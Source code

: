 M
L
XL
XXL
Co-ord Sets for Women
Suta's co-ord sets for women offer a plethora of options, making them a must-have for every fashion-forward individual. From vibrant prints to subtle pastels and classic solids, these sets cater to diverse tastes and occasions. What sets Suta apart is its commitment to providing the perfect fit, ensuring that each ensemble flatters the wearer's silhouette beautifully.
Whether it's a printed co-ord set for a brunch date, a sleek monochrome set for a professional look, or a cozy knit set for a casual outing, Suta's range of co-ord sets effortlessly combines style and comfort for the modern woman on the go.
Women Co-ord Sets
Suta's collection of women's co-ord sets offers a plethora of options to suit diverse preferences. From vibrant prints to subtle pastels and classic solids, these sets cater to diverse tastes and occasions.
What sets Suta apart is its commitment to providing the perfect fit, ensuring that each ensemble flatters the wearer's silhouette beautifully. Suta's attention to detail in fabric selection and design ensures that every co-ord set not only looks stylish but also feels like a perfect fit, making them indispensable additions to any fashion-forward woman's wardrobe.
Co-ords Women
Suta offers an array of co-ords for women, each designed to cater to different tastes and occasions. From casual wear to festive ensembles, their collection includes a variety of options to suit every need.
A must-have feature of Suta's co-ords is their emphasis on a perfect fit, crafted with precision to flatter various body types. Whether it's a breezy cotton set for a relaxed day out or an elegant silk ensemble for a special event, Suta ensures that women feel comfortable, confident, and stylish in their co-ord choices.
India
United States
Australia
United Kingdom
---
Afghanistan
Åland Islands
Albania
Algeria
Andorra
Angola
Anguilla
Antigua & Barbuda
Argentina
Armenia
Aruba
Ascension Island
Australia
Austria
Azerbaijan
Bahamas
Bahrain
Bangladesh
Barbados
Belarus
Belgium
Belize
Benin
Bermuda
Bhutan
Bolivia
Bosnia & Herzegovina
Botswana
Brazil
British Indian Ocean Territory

**Directions**. Copy out the lines above that hold the string "offers".

**Response area**.
Suta's collection of women's co-ord sets offers a plethora of options to suit diverse preferences. From vibrant prints to subtle pastels and classic solids, these sets cater to diverse tastes and occasions.
Suta offers an array of co-ords for women, each designed to cater to different tastes and occasions. From casual wear to festive ensembles, their collection includes a variety of options to suit every need.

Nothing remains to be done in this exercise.